Items from a data source:
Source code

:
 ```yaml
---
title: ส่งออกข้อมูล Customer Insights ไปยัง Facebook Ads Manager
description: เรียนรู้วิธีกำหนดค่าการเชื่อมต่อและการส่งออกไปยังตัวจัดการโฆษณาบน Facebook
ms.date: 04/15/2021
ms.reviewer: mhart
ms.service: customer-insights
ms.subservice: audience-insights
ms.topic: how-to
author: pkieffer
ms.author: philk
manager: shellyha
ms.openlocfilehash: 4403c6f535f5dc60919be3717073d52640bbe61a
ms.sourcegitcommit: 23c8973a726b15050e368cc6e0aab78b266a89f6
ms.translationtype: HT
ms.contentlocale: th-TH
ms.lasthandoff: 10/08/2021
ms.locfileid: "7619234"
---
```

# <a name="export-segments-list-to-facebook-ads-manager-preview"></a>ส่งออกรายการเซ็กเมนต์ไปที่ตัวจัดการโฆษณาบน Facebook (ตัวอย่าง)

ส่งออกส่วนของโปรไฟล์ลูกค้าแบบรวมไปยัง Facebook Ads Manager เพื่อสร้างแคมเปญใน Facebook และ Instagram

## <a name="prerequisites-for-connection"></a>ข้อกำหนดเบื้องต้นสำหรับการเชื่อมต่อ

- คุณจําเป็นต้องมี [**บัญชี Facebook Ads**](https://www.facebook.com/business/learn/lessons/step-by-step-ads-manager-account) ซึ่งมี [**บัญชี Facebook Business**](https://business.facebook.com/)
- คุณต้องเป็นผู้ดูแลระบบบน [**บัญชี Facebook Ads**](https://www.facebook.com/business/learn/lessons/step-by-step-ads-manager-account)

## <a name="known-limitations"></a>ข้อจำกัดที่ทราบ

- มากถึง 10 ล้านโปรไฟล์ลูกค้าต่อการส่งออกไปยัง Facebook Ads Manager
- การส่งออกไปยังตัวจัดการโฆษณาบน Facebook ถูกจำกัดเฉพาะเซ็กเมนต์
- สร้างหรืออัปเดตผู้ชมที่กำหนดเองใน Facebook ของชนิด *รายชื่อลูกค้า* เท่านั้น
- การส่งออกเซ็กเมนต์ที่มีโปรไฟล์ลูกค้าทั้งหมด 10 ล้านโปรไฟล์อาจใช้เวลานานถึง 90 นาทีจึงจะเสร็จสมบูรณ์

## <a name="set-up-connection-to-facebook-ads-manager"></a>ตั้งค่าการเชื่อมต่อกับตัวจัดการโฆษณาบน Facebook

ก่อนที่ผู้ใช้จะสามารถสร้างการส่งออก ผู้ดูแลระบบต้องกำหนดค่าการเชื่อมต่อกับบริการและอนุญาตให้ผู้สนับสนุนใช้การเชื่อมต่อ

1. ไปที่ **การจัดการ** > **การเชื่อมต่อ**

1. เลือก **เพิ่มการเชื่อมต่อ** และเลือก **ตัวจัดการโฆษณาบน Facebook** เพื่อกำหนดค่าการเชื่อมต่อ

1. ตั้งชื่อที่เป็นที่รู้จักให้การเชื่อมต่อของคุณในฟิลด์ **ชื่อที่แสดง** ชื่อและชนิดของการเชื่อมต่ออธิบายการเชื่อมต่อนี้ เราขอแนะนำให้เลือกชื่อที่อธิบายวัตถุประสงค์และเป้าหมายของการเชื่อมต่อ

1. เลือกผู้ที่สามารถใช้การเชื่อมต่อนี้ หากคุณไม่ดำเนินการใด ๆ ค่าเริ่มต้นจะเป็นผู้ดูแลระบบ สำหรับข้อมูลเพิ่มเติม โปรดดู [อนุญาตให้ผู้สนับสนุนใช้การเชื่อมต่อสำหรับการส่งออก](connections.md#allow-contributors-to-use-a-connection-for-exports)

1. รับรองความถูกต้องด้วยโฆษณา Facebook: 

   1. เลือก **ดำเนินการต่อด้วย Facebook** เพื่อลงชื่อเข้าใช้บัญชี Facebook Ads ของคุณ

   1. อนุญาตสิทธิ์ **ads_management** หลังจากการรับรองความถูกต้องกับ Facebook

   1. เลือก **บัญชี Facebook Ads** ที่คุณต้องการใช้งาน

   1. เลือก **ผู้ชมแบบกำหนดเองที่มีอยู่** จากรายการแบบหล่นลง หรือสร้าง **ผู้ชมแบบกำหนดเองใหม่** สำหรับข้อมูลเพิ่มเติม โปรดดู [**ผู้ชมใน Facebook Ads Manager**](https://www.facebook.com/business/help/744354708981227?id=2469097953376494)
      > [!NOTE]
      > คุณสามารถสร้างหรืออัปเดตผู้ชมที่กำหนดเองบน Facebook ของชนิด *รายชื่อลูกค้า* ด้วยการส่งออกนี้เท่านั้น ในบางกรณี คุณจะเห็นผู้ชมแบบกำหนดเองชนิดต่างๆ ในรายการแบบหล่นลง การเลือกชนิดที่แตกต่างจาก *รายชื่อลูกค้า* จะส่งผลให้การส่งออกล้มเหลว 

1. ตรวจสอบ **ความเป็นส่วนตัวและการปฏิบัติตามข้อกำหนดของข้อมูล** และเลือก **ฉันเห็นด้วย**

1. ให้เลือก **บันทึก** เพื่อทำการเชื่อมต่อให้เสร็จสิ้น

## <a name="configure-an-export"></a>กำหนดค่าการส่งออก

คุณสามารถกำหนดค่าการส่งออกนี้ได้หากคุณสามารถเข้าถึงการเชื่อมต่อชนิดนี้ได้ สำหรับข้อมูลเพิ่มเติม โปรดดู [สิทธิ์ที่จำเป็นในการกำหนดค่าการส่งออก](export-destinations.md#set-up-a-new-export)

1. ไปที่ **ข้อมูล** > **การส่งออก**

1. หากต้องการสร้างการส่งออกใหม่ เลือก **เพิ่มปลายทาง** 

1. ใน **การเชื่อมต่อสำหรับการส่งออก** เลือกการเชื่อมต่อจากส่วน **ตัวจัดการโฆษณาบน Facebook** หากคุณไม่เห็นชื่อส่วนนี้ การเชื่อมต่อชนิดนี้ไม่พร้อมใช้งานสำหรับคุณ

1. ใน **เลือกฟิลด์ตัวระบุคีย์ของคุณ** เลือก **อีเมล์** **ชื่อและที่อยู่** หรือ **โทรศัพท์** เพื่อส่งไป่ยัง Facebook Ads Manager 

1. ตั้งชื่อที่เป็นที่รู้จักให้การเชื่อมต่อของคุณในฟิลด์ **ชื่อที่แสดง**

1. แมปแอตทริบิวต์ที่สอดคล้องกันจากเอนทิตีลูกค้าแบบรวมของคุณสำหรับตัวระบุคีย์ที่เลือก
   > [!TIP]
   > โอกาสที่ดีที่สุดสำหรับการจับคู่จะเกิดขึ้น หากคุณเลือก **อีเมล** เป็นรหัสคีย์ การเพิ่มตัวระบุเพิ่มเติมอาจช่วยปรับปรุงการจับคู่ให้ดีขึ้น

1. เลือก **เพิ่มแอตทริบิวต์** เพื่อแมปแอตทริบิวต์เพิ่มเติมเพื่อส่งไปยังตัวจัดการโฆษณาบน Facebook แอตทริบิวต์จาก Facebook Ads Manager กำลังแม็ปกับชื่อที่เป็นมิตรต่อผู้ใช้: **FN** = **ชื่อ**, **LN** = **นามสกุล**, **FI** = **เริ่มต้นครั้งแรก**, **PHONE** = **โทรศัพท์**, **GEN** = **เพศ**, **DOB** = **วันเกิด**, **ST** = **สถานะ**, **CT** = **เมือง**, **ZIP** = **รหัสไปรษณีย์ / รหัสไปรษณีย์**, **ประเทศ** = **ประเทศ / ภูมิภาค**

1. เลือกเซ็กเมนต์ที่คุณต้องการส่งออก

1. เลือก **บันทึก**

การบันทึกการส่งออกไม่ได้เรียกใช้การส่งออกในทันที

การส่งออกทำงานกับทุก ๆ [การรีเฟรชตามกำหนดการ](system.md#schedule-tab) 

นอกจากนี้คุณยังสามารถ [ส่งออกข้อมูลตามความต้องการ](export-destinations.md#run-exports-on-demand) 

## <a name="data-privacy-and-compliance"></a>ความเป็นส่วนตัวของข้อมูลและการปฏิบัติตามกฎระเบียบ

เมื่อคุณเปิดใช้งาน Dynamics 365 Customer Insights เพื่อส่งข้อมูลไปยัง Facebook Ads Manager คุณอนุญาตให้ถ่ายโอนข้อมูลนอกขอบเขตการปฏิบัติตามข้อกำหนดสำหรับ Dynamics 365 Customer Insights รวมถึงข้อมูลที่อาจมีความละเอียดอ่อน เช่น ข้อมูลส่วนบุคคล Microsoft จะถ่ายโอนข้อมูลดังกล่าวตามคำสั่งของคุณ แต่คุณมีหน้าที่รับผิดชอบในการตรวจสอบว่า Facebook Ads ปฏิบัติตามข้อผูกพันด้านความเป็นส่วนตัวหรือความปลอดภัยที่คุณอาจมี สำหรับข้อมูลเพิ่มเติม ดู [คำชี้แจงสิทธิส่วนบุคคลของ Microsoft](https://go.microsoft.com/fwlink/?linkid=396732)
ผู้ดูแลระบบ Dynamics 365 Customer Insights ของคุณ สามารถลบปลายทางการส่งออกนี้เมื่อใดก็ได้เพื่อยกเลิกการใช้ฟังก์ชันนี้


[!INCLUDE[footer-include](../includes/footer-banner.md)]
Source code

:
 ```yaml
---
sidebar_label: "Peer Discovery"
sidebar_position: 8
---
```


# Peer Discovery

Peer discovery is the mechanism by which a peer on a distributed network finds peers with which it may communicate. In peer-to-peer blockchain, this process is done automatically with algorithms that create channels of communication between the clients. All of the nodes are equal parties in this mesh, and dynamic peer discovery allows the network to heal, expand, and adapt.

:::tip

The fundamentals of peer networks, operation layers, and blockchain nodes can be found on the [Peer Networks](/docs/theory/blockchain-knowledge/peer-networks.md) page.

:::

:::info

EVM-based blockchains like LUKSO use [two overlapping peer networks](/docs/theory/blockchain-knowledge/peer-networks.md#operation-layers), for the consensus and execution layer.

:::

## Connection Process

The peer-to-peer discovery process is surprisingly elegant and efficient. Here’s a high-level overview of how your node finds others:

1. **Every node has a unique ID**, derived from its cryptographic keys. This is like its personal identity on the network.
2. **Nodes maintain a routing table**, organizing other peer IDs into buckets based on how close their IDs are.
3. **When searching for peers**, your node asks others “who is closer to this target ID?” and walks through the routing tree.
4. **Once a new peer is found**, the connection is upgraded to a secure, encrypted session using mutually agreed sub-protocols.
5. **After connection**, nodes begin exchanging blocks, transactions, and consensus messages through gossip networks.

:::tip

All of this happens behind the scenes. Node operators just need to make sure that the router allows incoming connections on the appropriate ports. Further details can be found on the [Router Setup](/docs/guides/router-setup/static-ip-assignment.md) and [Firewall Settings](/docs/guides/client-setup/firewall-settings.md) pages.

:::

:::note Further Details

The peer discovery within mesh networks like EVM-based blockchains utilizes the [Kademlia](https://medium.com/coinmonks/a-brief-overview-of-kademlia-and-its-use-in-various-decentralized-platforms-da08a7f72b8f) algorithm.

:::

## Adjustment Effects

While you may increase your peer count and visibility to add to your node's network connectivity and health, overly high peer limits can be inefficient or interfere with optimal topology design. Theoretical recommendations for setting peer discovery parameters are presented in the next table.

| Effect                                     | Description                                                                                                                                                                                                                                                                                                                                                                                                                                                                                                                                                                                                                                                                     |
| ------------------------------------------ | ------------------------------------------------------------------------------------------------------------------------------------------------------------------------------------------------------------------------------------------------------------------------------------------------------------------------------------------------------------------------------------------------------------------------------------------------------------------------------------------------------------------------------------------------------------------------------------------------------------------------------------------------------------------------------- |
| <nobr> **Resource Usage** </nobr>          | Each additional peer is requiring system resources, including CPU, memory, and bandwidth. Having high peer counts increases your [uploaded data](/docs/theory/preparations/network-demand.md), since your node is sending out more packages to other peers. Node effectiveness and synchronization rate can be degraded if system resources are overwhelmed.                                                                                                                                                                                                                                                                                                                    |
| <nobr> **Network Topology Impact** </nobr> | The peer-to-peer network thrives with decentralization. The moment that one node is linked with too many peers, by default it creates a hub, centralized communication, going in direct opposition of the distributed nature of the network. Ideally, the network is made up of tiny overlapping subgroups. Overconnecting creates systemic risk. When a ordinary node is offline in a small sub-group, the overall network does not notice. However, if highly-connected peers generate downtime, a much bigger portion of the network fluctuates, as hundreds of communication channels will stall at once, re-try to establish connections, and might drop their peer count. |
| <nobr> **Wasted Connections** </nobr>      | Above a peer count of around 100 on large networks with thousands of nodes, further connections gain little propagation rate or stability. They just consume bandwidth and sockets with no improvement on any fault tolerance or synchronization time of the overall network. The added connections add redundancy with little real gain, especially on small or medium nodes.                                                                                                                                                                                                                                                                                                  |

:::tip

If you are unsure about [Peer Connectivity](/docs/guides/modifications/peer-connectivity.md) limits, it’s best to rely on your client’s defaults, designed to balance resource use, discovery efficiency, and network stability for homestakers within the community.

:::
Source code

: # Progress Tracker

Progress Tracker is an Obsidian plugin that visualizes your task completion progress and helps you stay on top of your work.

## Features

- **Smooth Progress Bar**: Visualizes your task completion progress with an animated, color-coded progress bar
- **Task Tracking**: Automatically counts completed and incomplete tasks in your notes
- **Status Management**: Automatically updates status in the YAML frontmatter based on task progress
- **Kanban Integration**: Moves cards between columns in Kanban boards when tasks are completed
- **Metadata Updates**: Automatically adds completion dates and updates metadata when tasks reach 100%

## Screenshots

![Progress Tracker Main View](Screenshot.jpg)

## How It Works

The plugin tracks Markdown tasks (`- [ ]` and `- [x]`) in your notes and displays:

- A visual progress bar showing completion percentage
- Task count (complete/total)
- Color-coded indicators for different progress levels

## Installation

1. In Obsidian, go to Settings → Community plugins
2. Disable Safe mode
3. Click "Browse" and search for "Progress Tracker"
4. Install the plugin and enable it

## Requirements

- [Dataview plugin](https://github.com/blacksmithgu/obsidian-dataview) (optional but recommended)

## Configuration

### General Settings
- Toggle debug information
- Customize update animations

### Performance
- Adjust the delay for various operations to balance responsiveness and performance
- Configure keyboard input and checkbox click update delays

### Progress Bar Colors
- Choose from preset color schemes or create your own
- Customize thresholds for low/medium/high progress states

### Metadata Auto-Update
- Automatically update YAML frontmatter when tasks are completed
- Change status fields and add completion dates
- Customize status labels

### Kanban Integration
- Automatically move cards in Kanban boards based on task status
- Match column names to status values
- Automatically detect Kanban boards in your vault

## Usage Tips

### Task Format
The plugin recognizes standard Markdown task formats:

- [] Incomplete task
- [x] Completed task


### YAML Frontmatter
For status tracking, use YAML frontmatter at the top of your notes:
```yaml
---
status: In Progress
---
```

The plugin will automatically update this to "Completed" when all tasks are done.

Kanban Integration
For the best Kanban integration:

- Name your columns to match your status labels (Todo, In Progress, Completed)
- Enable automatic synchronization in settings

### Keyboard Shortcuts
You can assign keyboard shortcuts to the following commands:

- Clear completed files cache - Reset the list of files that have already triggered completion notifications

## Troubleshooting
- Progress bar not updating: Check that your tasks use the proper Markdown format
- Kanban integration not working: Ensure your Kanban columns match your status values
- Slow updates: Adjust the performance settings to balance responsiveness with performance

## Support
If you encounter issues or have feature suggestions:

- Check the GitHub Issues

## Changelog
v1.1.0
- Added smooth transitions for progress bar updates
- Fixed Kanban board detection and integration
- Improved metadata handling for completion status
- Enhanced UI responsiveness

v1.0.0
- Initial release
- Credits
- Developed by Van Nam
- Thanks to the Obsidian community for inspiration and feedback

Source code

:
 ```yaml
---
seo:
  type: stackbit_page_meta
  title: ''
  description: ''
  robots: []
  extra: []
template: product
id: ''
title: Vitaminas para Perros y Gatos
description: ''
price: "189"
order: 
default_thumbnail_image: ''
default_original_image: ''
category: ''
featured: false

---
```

> Task details:
Among the entries above, locate the lines containing "All of this" and "## Adjustment Effects", and transcribe exactly those two lines and all lines between.

> Solution for this problem:
All of this happens behind the scenes. Node operators just need to make sure that the router allows incoming connections on the appropriate ports. Further details can be found on the [Router Setup](/docs/guides/router-setup/static-ip-assignment.md) and [Firewall Settings](/docs/guides/client-setup/firewall-settings.md) pages.

:::

:::note Further Details

The peer discovery within mesh networks like EVM-based blockchains utilizes the [Kademlia](https://medium.com/coinmonks/a-brief-overview-of-kademlia-and-its-use-in-various-decentralized-platforms-da08a7f72b8f) algorithm.

:::

## Adjustment Effects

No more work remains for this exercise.